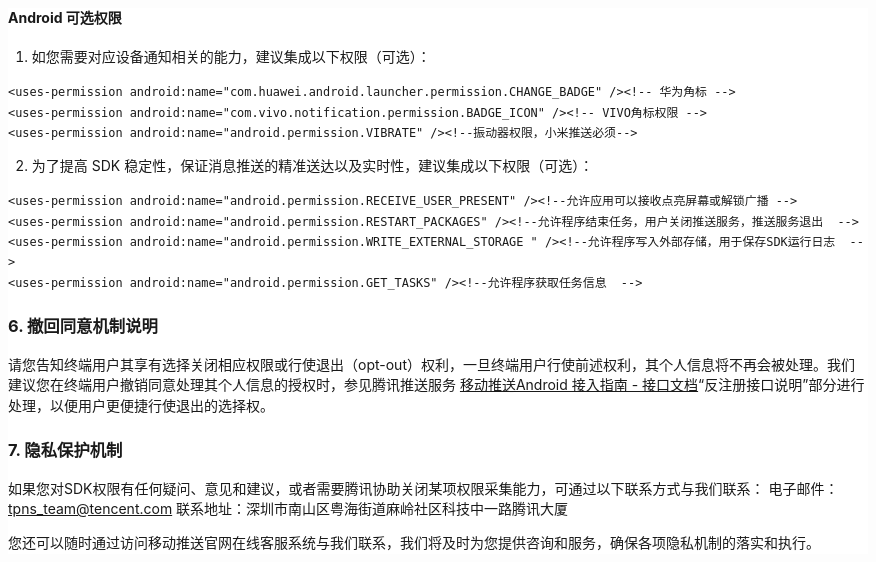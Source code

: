 #### Android 可选权限
1. 如您需要对应设备通知相关的能力，建议集成以下权限（可选）：
```
<uses-permission android:name="com.huawei.android.launcher.permission.CHANGE_BADGE" /><!-- 华为角标 -->
<uses-permission android:name="com.vivo.notification.permission.BADGE_ICON" /><!-- VIVO角标权限 -->
<uses-permission android:name="android.permission.VIBRATE" /><!--振动器权限，小米推送必须-->
```
2. 为了提高 SDK 稳定性，保证消息推送的精准送达以及实时性，建议集成以下权限（可选）：
```
<uses-permission android:name="android.permission.RECEIVE_USER_PRESENT" /><!--允许应用可以接收点亮屏幕或解锁广播 -->
<uses-permission android:name="android.permission.RESTART_PACKAGES" /><!--允许程序结束任务，用户关闭推送服务，推送服务退出  -->
<uses-permission android:name="android.permission.WRITE_EXTERNAL_STORAGE " /><!--允许程序写入外部存储，用于保存SDK运行日志  -->
<uses-permission android:name="android.permission.GET_TASKS" /><!--允许程序获取任务信息  -->
```

### 6. 撤回同意机制说明
请您告知终端用户其享有选择关闭相应权限或行使退出（opt-out）权利，一旦终端用户行使前述权利，其个人信息将不再会被处理。我们建议您在终端用户撤销同意处理其个人信息的授权时，参见腾讯推送服务 [移动推送Android 接入指南 - 接口文档](https://cloud.tencent.com/document/product/548/36659#.E5.8F.8D.E6.B3.A8.E5.86.8C)“反注册接口说明”部分进行处理，以便用户更便捷行使退出的选择权。


### 7. 隐私保护机制
如果您对SDK权限有任何疑问、意见和建议，或者需要腾讯协助关闭某项权限采集能力，可通过以下联系方式与我们联系：
电子邮件：tpns_team@tencent.com
联系地址：深圳市南山区粤海街道麻岭社区科技中一路腾讯大厦

您还可以随时通过访问移动推送官网在线客服系统与我们联系，我们将及时为您提供咨询和服务，确保各项隐私机制的落实和执行。



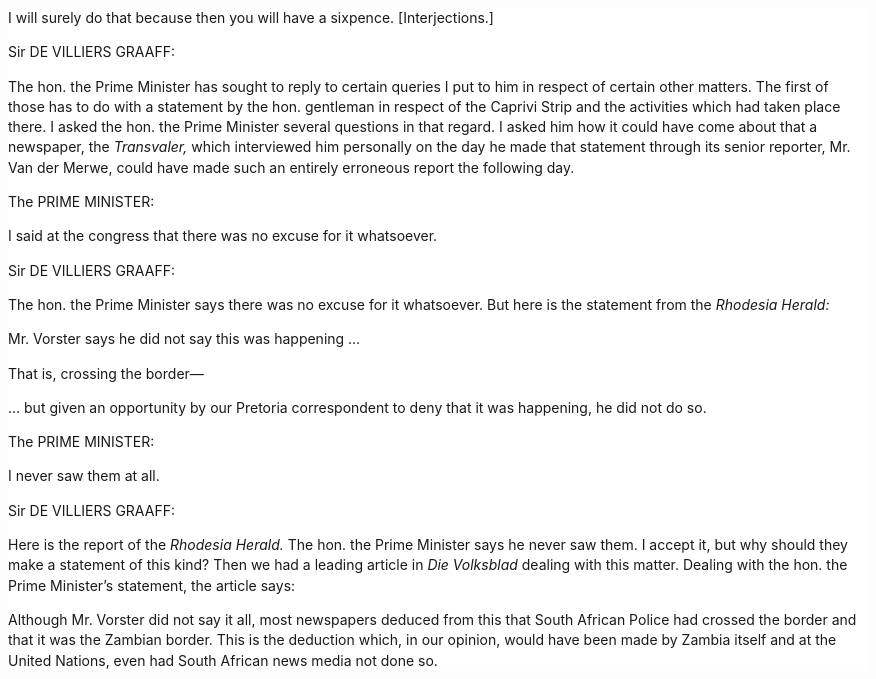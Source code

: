 <p>I will surely do that because then you will have a sixpence. [Interjections.]</p>

</speech>

<speech by="#de_villiers_graaff">

<from>Sir <person refersTo="hansard_za">DE VILLIERS GRAAFF</person>:</from>

<p>The hon. the Prime Minister has sought to reply to certain queries I put to him in respect of certain other matters. The first of those has to do with a statement by the hon. gentleman in respect of the Caprivi Strip and the activities which had taken place there. I asked the hon. the Prime Minister several questions in that regard. I asked him how it could have come about that a newspaper, the <i>Transvaler,</i> which interviewed him personally on the day he made that statement through its senior reporter, Mr. Van der Merwe, could have made such an entirely erroneous report the following day.</p>

</speech>

<speech by="#prime_minister">

<from>The <person refersTo="hansard_za">PRIME MINISTER</person>:</from>

<p>I said at the congress that there was no excuse for it whatsoever.</p>

</speech>

<speech by="#de_villiers_graaff">

<from>Sir <person refersTo="hansard_za">DE VILLIERS GRAAFF</person>:</from>

<p>The hon. the Prime Minister says there was no excuse for it whatsoever. But here is the statement from the <i>Rhodesia Herald:</i></p>

<p>Mr. Vorster says he did not say this was happening &#x2026;</p>

<p>That is, crossing the border&#x2014;</p>

<block name="quote">&#x2026; but given an opportunity by our Pretoria correspondent to deny that it was happening, he did not do so.</block>

</speech>

<speech by="#prime_minister">

<from>The <person refersTo="hansard_za">PRIME MINISTER</person>:</from>

<p>I never saw them at all.</p>

</speech>

<speech by="#de_villiers_graaff">

<from>Sir <person refersTo="hansard_za">DE VILLIERS GRAAFF</person>:</from>

<p>Here is the report of the <i>Rhodesia Herald.</i> The hon. the Prime Minister says he never saw them. I accept it, but why should they make a statement of this kind&#x003F; Then we had a leading article in <i>Die Volksblad</i> dealing with this matter. Dealing with the hon. the Prime Minister&#x2019;s statement, the article says:</p>

<block name="quote">Although Mr. Vorster did not say it all, most newspapers deduced from this that South African Police had crossed the border and that it was the Zambian border. This is the deduction which, in our opinion, would have been made by Zambia itself and at the United Nations, even had South African news media not done so.</block>
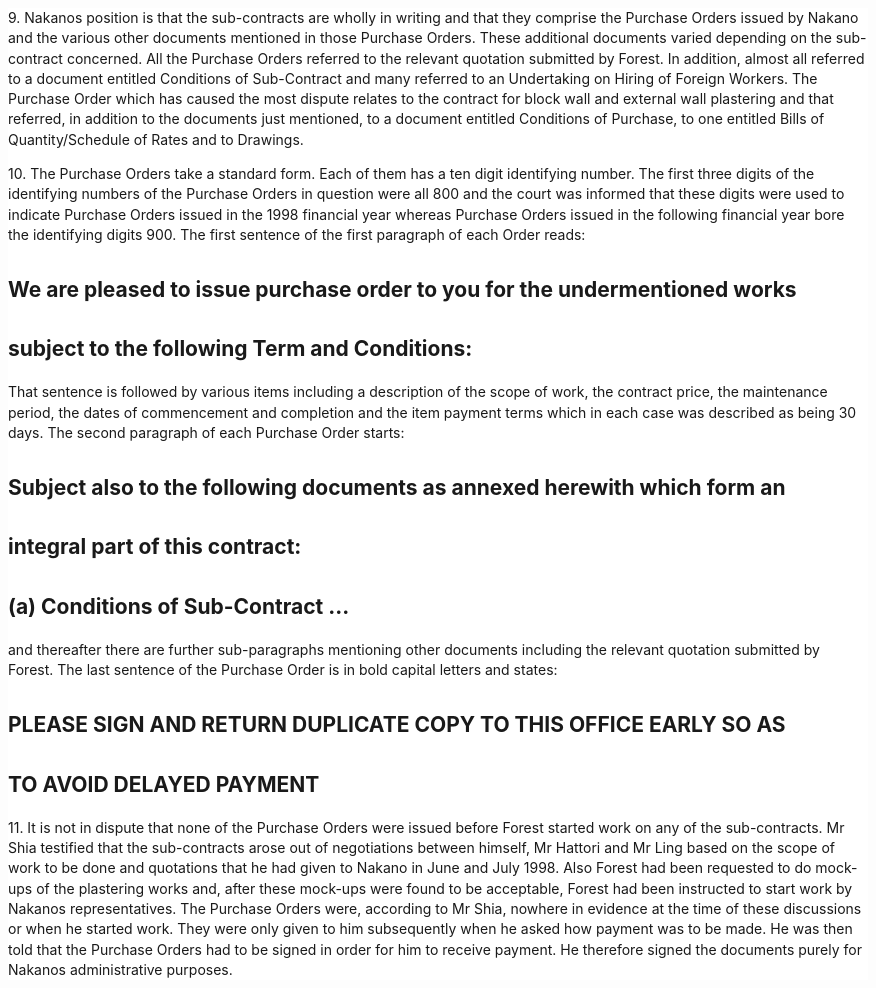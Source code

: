 9\. Nakanos position is that the sub-contracts are wholly in writing and that they comprise the Purchase Orders issued by Nakano and the various other documents mentioned in those Purchase Orders. These additional documents varied depending on the sub-contract concerned. All the Purchase Orders referred to the relevant quotation submitted by Forest. In addition, almost all referred to a document entitled Conditions of Sub-Contract and many referred to an Undertaking on Hiring of Foreign Workers. The Purchase Order which has caused the most dispute relates to the contract for block wall and external wall plastering and that referred, in addition to the documents just mentioned, to a document entitled Conditions of Purchase, to one entitled Bills of Quantity/Schedule of Rates and to Drawings. 

10\. The Purchase Orders take a standard form. Each of them has a ten digit identifying number. The first three digits of the identifying numbers of the Purchase Orders in question were all 800 and the court was informed that these digits were used to indicate Purchase Orders issued in the 1998 financial year whereas Purchase Orders issued in the following financial year bore the identifying digits 900. The first sentence of the first paragraph of each Order reads: 

## We are pleased to issue purchase order to you for the undermentioned works 

## subject to the following Term and Conditions: 

That sentence is followed by various items including a description of the scope of work, the contract price, the maintenance period, the dates of commencement and completion and the item payment terms which in each case was described as being 30 days. The second paragraph of each Purchase Order starts: 

## Subject also to the following documents as annexed herewith which form an 

## integral part of this contract: 


## (a) Conditions of Sub-Contract ... 

and thereafter there are further sub-paragraphs mentioning other documents including the relevant quotation submitted by Forest. The last sentence of the Purchase Order is in bold capital letters and states: 

## PLEASE SIGN AND RETURN DUPLICATE COPY TO THIS OFFICE EARLY SO AS 

## TO AVOID DELAYED PAYMENT 

11\. It is not in dispute that none of the Purchase Orders were issued before Forest started work on any of the sub-contracts. Mr Shia testified that the sub-contracts arose out of negotiations between himself, Mr Hattori and Mr Ling based on the scope of work to be done and quotations that he had given to Nakano in June and July 1998. Also Forest had been requested to do mock-ups of the plastering works and, after these mock-ups were found to be acceptable, Forest had been instructed to start work by Nakanos representatives. The Purchase Orders were, according to Mr Shia, nowhere in evidence at the time of these discussions or when he started work. They were only given to him subsequently when he asked how payment was to be made. He was then told that the Purchase Orders had to be signed in order for him to receive payment. He therefore signed the documents purely for Nakanos administrative purposes. 
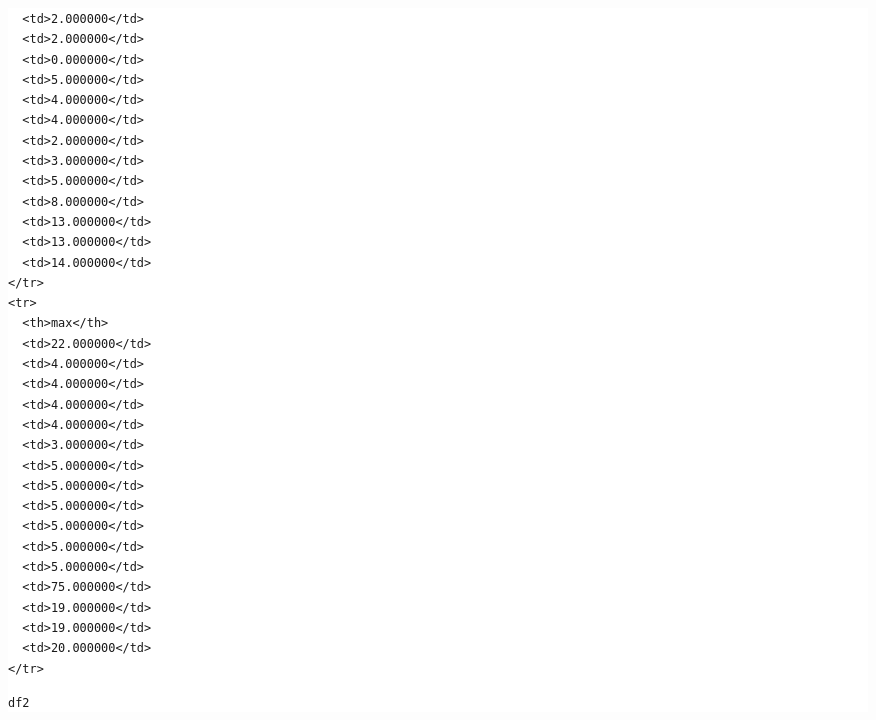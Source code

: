       <td>2.000000</td>
      <td>2.000000</td>
      <td>0.000000</td>
      <td>5.000000</td>
      <td>4.000000</td>
      <td>4.000000</td>
      <td>2.000000</td>
      <td>3.000000</td>
      <td>5.000000</td>
      <td>8.000000</td>
      <td>13.000000</td>
      <td>13.000000</td>
      <td>14.000000</td>
    </tr>
    <tr>
      <th>max</th>
      <td>22.000000</td>
      <td>4.000000</td>
      <td>4.000000</td>
      <td>4.000000</td>
      <td>4.000000</td>
      <td>3.000000</td>
      <td>5.000000</td>
      <td>5.000000</td>
      <td>5.000000</td>
      <td>5.000000</td>
      <td>5.000000</td>
      <td>5.000000</td>
      <td>75.000000</td>
      <td>19.000000</td>
      <td>19.000000</td>
      <td>20.000000</td>
    </tr>
  </tbody>
</table>
</div>




```python
df2
```




<div>
<style scoped>
    .dataframe tbody tr th:only-of-type {
        vertical-align: middle;
    }

    .dataframe tbody tr th {
        vertical-align: top;
    }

PROBLEM DETAILS
Across the material, how many lines contain "never"? The reply must be that number and nothing else.

YOUR RESPONSE
2